╭─ Records supplied

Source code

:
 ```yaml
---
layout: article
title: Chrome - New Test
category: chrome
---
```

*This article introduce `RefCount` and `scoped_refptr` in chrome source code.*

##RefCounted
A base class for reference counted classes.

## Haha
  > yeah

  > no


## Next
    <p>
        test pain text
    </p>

╰─
╭─ Records supplied

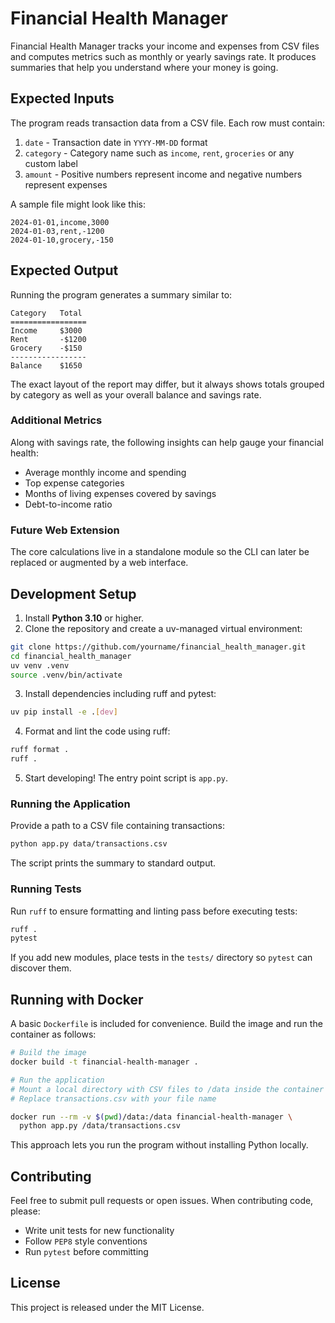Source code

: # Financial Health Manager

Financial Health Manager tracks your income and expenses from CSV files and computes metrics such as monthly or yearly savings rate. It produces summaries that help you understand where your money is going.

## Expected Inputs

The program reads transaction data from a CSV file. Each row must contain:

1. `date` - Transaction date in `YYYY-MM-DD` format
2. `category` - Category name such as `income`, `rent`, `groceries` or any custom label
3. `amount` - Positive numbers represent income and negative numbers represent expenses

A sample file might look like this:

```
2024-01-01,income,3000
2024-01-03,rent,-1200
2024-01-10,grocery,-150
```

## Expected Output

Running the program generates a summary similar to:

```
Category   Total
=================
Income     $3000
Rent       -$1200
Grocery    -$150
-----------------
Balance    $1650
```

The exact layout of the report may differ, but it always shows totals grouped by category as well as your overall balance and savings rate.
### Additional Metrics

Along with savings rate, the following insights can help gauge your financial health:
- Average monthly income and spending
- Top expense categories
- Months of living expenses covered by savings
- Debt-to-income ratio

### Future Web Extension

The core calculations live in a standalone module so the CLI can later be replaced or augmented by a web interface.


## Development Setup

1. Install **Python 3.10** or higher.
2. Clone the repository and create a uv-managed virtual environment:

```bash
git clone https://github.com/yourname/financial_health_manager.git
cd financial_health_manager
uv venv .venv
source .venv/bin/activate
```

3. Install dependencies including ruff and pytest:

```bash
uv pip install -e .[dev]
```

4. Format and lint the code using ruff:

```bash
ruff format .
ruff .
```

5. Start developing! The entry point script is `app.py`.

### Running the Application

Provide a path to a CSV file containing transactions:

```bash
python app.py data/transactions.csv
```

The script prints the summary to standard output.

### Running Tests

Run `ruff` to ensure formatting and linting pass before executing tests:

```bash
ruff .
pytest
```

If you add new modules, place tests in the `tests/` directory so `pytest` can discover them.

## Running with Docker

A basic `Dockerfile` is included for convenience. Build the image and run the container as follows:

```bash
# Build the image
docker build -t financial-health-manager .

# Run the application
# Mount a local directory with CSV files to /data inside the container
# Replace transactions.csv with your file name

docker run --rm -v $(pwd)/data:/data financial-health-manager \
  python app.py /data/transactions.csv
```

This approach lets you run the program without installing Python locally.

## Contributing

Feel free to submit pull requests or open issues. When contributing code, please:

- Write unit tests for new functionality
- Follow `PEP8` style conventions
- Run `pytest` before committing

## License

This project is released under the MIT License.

╰─

Directions for this task — List each line of the records that holds the string "ruff".

Solution to this task —
3. Install dependencies including ruff and pytest:
4. Format and lint the code using ruff:
ruff format .
ruff .
Run `ruff` to ensure formatting and linting pass before executing tests:
ruff .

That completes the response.